• **Task brief**
In full and exactly, please return the records, but keep out the pictures.

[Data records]
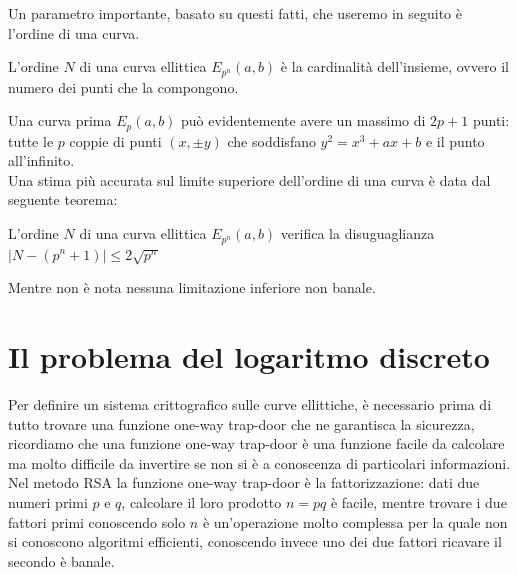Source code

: \documentclass{article}
\begin{document}
	Un parametro importante, basato su questi fatti, che useremo in seguito è l'ordine di una curva.
	
	\begin{defn} 
		L'ordine $N$ di una curva ellittica $E_{p^{n}}(a,b)$ è la cardinalità dell'insieme, ovvero il numero dei punti che la compongono.
	\end{defn}
	
	Una curva prima $E_{p}(a,b)$ può evidentemente avere un massimo di $2p+1$ punti: 
	tutte le $p$ coppie di punti $(x, \pm y)$ che soddisfano $y^{2} = x^{3} + ax + b$ e il punto all'infinito.\\
	
	Una stima più accurata sul limite superiore dell'ordine di una curva è data dal seguente teorema:
	
	\begin{teo}[Hasse] 
		L'ordine $N$ di una curva ellittica $E_{p^{n}}(a,b)$ verifica la disuguaglianza $| N - (p^{n} +1) | \leq 2\sqrt{p^{n}}$
	\end{teo}
	
	Mentre non è nota nessuna limitazione inferiore non banale.
	
	\clearpage
	
	\section{Il problema del logaritmo discreto}
	
	Per definire un sistema crittografico sulle curve ellittiche, è necessario prima di tutto trovare 
	una funzione one-way trap-door che ne garantisca la sicurezza, ricordiamo che una funzione one-way
	trap-door è una funzione facile da calcolare ma molto difficile da invertire 
	se non si è a conoscenza di particolari informazioni.\\
	
	Nel metodo RSA la funzione one-way trap-door è la fattorizzazione: dati due numeri primi $p$ e $q$, calcolare 
	il loro prodotto $n = pq$ è facile, mentre trovare i due fattori primi conoscendo solo $n$ 
	è un'operazione molto complessa per la quale non si conoscono algoritmi efficienti, 
	conoscendo invece uno dei due fattori ricavare il secondo è banale.\\
	
\end{document}
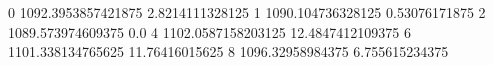 0 1092.3953857421875 2.8214111328125
1 1090.104736328125 0.53076171875
2 1089.573974609375 0.0
4 1102.0587158203125 12.4847412109375
6 1101.338134765625 11.76416015625
8 1096.32958984375 6.755615234375
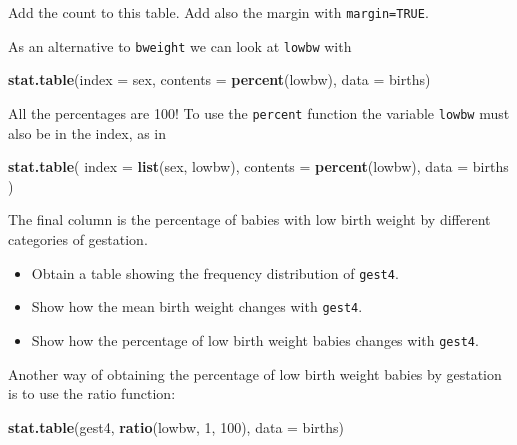 \documentclass[
]{book}
\newenvironment{Shaded}{\begin{snugshade}}{\end{snugshade}}
\newcommand{\AttributeTok}[1]{\textcolor[rgb]{0.13,0.29,0.53}{#1}}
\newcommand{\DecValTok}[1]{\textcolor[rgb]{0.00,0.00,0.81}{#1}}
\newcommand{\FunctionTok}[1]{\textcolor[rgb]{0.13,0.29,0.53}{\textbf{#1}}}
\newcommand{\NormalTok}[1]{#1}
\providecommand{\tightlist}{%
  \setlength{\itemsep}{0pt}\setlength{\parskip}{0pt}}
\begin{document}
Add the count to this table. Add also the margin with \texttt{margin=TRUE}.

As an alternative to \texttt{bweight} we can look at \texttt{lowbw} with

\begin{Shaded}
\begin{Highlighting}[]
\FunctionTok{stat.table}\NormalTok{(}\AttributeTok{index =}\NormalTok{ sex, }\AttributeTok{contents =} \FunctionTok{percent}\NormalTok{(lowbw), }\AttributeTok{data =}\NormalTok{ births)}
\end{Highlighting}
\end{Shaded}

All the percentages are 100! To use the \texttt{percent} function the variable \texttt{lowbw} must also be in the index, as in

\begin{Shaded}
\begin{Highlighting}[]
\FunctionTok{stat.table}\NormalTok{(}
  \AttributeTok{index =} \FunctionTok{list}\NormalTok{(sex, lowbw), }
  \AttributeTok{contents =} \FunctionTok{percent}\NormalTok{(lowbw), }
  \AttributeTok{data =}\NormalTok{ births}
\NormalTok{)}
\end{Highlighting}
\end{Shaded}

The final column is the percentage of babies with low birth weight by different categories of gestation.

\begin{itemize}
\tightlist
\item
  Obtain a table showing the frequency distribution of \texttt{gest4}.
\item
  Show how the mean birth weight changes with \texttt{gest4}.
\item
  Show how the percentage of low birth weight babies changes with \texttt{gest4}.
\end{itemize}

Another way of obtaining the percentage of low birth weight babies by
gestation is to use the ratio function:

\begin{Shaded}
\begin{Highlighting}[]
\FunctionTok{stat.table}\NormalTok{(gest4, }\FunctionTok{ratio}\NormalTok{(lowbw, }\DecValTok{1}\NormalTok{, }\DecValTok{100}\NormalTok{), }\AttributeTok{data =}\NormalTok{ births)}
\end{Highlighting}
\end{Shaded}
\end{document}
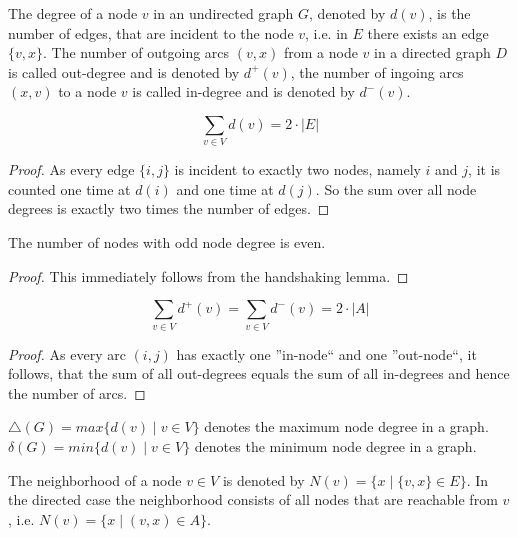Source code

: \begin{definition}
The degree of a node $v$ in an undirected graph $G$, denoted by $d(v)$, is the number of edges, that are incident to the node $v$, i.e. in $E$ there exists an edge $\{v, x\}$. The number of outgoing arcs $(v, x)$ from a node $v$ in a directed graph $D$ is called out-degree and is denoted by $d^+(v)$, the number of ingoing arcs $(x, v)$ to a node $v$ is called in-degree and is denoted by $d^-(v)$.
\end{definition}

\begin{lemma}
$$\sum_{v \in V}d(v) = 2\cdot\left\vert{E}\right\vert$$
\end{lemma}

\begin{proof}
As every edge $\{i, j\}$ is incident to exactly two nodes, namely $i$ and $j$, it is
counted one time at $d(i)$ and one time at $d(j)$. So the sum over all node degrees
is exactly two times the number of edges.
\end{proof}

\begin{corollary}
The number of nodes with odd node degree is even.
\end{corollary}

\begin{proof}
This immediately follows from the handshaking lemma.
\end{proof}

\begin{lemma}
$$\sum_{v\in V}d^+(v)=\sum_{v\in V}d^-(v)=2\cdot\left\vert{A}\right\vert$$
\end{lemma}

\begin{proof}
As every arc $(i, j)$ has exactly one ”in-node“ and one ”out-node“, it follows,
that the sum of all out-degrees equals the sum of all in-degrees and hence the
number of arcs.
\end{proof}

\begin{definition}
$\triangle (G) = max\{d(v) \mid v \in V \}$ denotes the maximum node degree in a graph. $\delta (G) = min\{d(v) \mid v \in V \}$ denotes the minimum node degree in a graph.
\end{definition}

\begin{definition}
The neighborhood of a node $v \in V$ is denoted by $N(v) = \{x \mid \{v, x\} \in E\}$. In the directed case the neighborhood consists of all nodes that are reachable from $v$, i.e. $N(v) = \{x \mid (v, x) \in A\}$.
\end{definition}

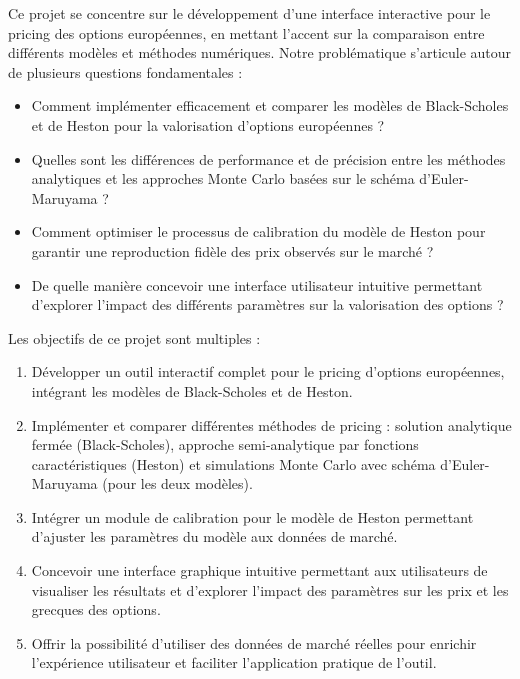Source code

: Ce projet se concentre sur le développement d'une interface interactive pour le pricing des options européennes, en mettant l'accent sur la comparaison entre différents modèles et méthodes numériques. Notre problématique s'articule autour de plusieurs questions fondamentales :

\begin{itemize}
	\item Comment implémenter efficacement et comparer les modèles de Black-Scholes et de Heston pour la valorisation d'options européennes ?
	
	\item Quelles sont les différences de performance et de précision entre les méthodes analytiques et les approches Monte Carlo basées sur le schéma d'Euler-Maruyama ?
	
	\item Comment optimiser le processus de calibration du modèle de Heston pour garantir une reproduction fidèle des prix observés sur le marché ?
	
	\item De quelle manière concevoir une interface utilisateur intuitive permettant d'explorer l'impact des différents paramètres sur la valorisation des options ?
\end{itemize}

Les objectifs de ce projet sont multiples :

\begin{enumerate}
	\item Développer un outil interactif complet pour le pricing d'options européennes, intégrant les modèles de Black-Scholes et de Heston.
	
	\item Implémenter et comparer différentes méthodes de pricing : solution analytique fermée (Black-Scholes), approche semi-analytique par fonctions caractéristiques (Heston) et simulations Monte Carlo avec schéma d'Euler-Maruyama (pour les deux modèles).
	
	\item Intégrer un module de calibration pour le modèle de Heston permettant d'ajuster les paramètres du modèle aux données de marché.
	
	\item Concevoir une interface graphique intuitive permettant aux utilisateurs de visualiser les résultats et d'explorer l'impact des paramètres sur les prix et les grecques des options.
	
	\item Offrir la possibilité d'utiliser des données de marché réelles pour enrichir l'expérience utilisateur et faciliter l'application pratique de l'outil.
\end{enumerate}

• **Task output**
Source code

: \documentclass{article}
\begin{document}
	Un parametro importante, basato su questi fatti, che useremo in seguito è l'ordine di una curva.
	
	\begin{defn} 
		L'ordine $N$ di una curva ellittica $E_{p^{n}}(a,b)$ è la cardinalità dell'insieme, ovvero il numero dei punti che la compongono.
	\end{defn}
	
	Una curva prima $E_{p}(a,b)$ può evidentemente avere un massimo di $2p+1$ punti: 
	tutte le $p$ coppie di punti $(x, \pm y)$ che soddisfano $y^{2} = x^{3} + ax + b$ e il punto all'infinito.\\
	
	Una stima più accurata sul limite superiore dell'ordine di una curva è data dal seguente teorema:
	
	\begin{teo}[Hasse] 
		L'ordine $N$ di una curva ellittica $E_{p^{n}}(a,b)$ verifica la disuguaglianza $| N - (p^{n} +1) | \leq 2\sqrt{p^{n}}$
	\end{teo}
	
	Mentre non è nota nessuna limitazione inferiore non banale.
	
	\clearpage
	
	\section{Il problema del logaritmo discreto}
	
	Per definire un sistema crittografico sulle curve ellittiche, è necessario prima di tutto trovare 
	una funzione one-way trap-door che ne garantisca la sicurezza, ricordiamo che una funzione one-way
	trap-door è una funzione facile da calcolare ma molto difficile da invertire 
	se non si è a conoscenza di particolari informazioni.\\
	
	Nel metodo RSA la funzione one-way trap-door è la fattorizzazione: dati due numeri primi $p$ e $q$, calcolare 
	il loro prodotto $n = pq$ è facile, mentre trovare i due fattori primi conoscendo solo $n$ 
	è un'operazione molto complessa per la quale non si conoscono algoritmi efficienti, 
	conoscendo invece uno dei due fattori ricavare il secondo è banale.\\
	
\end{document}
 0 1092.3953857421875 2.8214111328125
1 1090.104736328125 0.53076171875
2 1089.573974609375 0.0
4 1102.0587158203125 12.4847412109375
6 1101.338134765625 11.76416015625
8 1096.32958984375 6.755615234375
 \documentclass[
]{book}
\newenvironment{Shaded}{\begin{snugshade}}{\end{snugshade}}
\newcommand{\AttributeTok}[1]{\textcolor[rgb]{0.13,0.29,0.53}{#1}}
\newcommand{\DecValTok}[1]{\textcolor[rgb]{0.00,0.00,0.81}{#1}}
\newcommand{\FunctionTok}[1]{\textcolor[rgb]{0.13,0.29,0.53}{\textbf{#1}}}
\newcommand{\NormalTok}[1]{#1}
\providecommand{\tightlist}{%
  \setlength{\itemsep}{0pt}\setlength{\parskip}{0pt}}
\begin{document}
Add the count to this table. Add also the margin with \texttt{margin=TRUE}.

As an alternative to \texttt{bweight} we can look at \texttt{lowbw} with

\begin{Shaded}
\begin{Highlighting}[]
\FunctionTok{stat.table}\NormalTok{(}\AttributeTok{index =}\NormalTok{ sex, }\AttributeTok{contents =} \FunctionTok{percent}\NormalTok{(lowbw), }\AttributeTok{data =}\NormalTok{ births)}
\end{Highlighting}
\end{Shaded}

All the percentages are 100! To use the \texttt{percent} function the variable \texttt{lowbw} must also be in the index, as in

\begin{Shaded}
\begin{Highlighting}[]
\FunctionTok{stat.table}\NormalTok{(}
  \AttributeTok{index =} \FunctionTok{list}\NormalTok{(sex, lowbw), }
  \AttributeTok{contents =} \FunctionTok{percent}\NormalTok{(lowbw), }
  \AttributeTok{data =}\NormalTok{ births}
\NormalTok{)}
\end{Highlighting}
\end{Shaded}

The final column is the percentage of babies with low birth weight by different categories of gestation.

\begin{itemize}
\tightlist
\item
  Obtain a table showing the frequency distribution of \texttt{gest4}.
\item
  Show how the mean birth weight changes with \texttt{gest4}.
\item
  Show how the percentage of low birth weight babies changes with \texttt{gest4}.
\end{itemize}

Another way of obtaining the percentage of low birth weight babies by
gestation is to use the ratio function:

\begin{Shaded}
\begin{Highlighting}[]
\FunctionTok{stat.table}\NormalTok{(gest4, }\FunctionTok{ratio}\NormalTok{(lowbw, }\DecValTok{1}\NormalTok{, }\DecValTok{100}\NormalTok{), }\AttributeTok{data =}\NormalTok{ births)}
\end{Highlighting}
\end{Shaded}
\end{document}
Source code

: \begin{definition}
The degree of a node $v$ in an undirected graph $G$, denoted by $d(v)$, is the number of edges, that are incident to the node $v$, i.e. in $E$ there exists an edge $\{v, x\}$. The number of outgoing arcs $(v, x)$ from a node $v$ in a directed graph $D$ is called out-degree and is denoted by $d^+(v)$, the number of ingoing arcs $(x, v)$ to a node $v$ is called in-degree and is denoted by $d^-(v)$.
\end{definition}

\begin{lemma}
$$\sum_{v \in V}d(v) = 2\cdot\left\vert{E}\right\vert$$
\end{lemma}

\begin{proof}
As every edge $\{i, j\}$ is incident to exactly two nodes, namely $i$ and $j$, it is
counted one time at $d(i)$ and one time at $d(j)$. So the sum over all node degrees
is exactly two times the number of edges.
\end{proof}

\begin{corollary}
The number of nodes with odd node degree is even.
\end{corollary}

\begin{proof}
This immediately follows from the handshaking lemma.
\end{proof}

\begin{lemma}
$$\sum_{v\in V}d^+(v)=\sum_{v\in V}d^-(v)=2\cdot\left\vert{A}\right\vert$$
\end{lemma}

\begin{proof}
As every arc $(i, j)$ has exactly one ”in-node“ and one ”out-node“, it follows,
that the sum of all out-degrees equals the sum of all in-degrees and hence the
number of arcs.
\end{proof}

\begin{definition}
$\triangle (G) = max\{d(v) \mid v \in V \}$ denotes the maximum node degree in a graph. $\delta (G) = min\{d(v) \mid v \in V \}$ denotes the minimum node degree in a graph.
\end{definition}

\begin{definition}
The neighborhood of a node $v \in V$ is denoted by $N(v) = \{x \mid \{v, x\} \in E\}$. In the directed case the neighborhood consists of all nodes that are reachable from $v$, i.e. $N(v) = \{x \mid (v, x) \in A\}$.
\end{definition}

Source code

: Ce projet se concentre sur le développement d'une interface interactive pour le pricing des options européennes, en mettant l'accent sur la comparaison entre différents modèles et méthodes numériques. Notre problématique s'articule autour de plusieurs questions fondamentales :

\begin{itemize}
	\item Comment implémenter efficacement et comparer les modèles de Black-Scholes et de Heston pour la valorisation d'options européennes ?
	
	\item Quelles sont les différences de performance et de précision entre les méthodes analytiques et les approches Monte Carlo basées sur le schéma d'Euler-Maruyama ?
	
	\item Comment optimiser le processus de calibration du modèle de Heston pour garantir une reproduction fidèle des prix observés sur le marché ?
	
	\item De quelle manière concevoir une interface utilisateur intuitive permettant d'explorer l'impact des différents paramètres sur la valorisation des options ?
\end{itemize}

Les objectifs de ce projet sont multiples :

\begin{enumerate}
	\item Développer un outil interactif complet pour le pricing d'options européennes, intégrant les modèles de Black-Scholes et de Heston.
	
	\item Implémenter et comparer différentes méthodes de pricing : solution analytique fermée (Black-Scholes), approche semi-analytique par fonctions caractéristiques (Heston) et simulations Monte Carlo avec schéma d'Euler-Maruyama (pour les deux modèles).
	
	\item Intégrer un module de calibration pour le modèle de Heston permettant d'ajuster les paramètres du modèle aux données de marché.
	
	\item Concevoir une interface graphique intuitive permettant aux utilisateurs de visualiser les résultats et d'explorer l'impact des paramètres sur les prix et les grecques des options.
	
	\item Offrir la possibilité d'utiliser des données de marché réelles pour enrichir l'expérience utilisateur et faciliter l'application pratique de l'outil.
\end{enumerate}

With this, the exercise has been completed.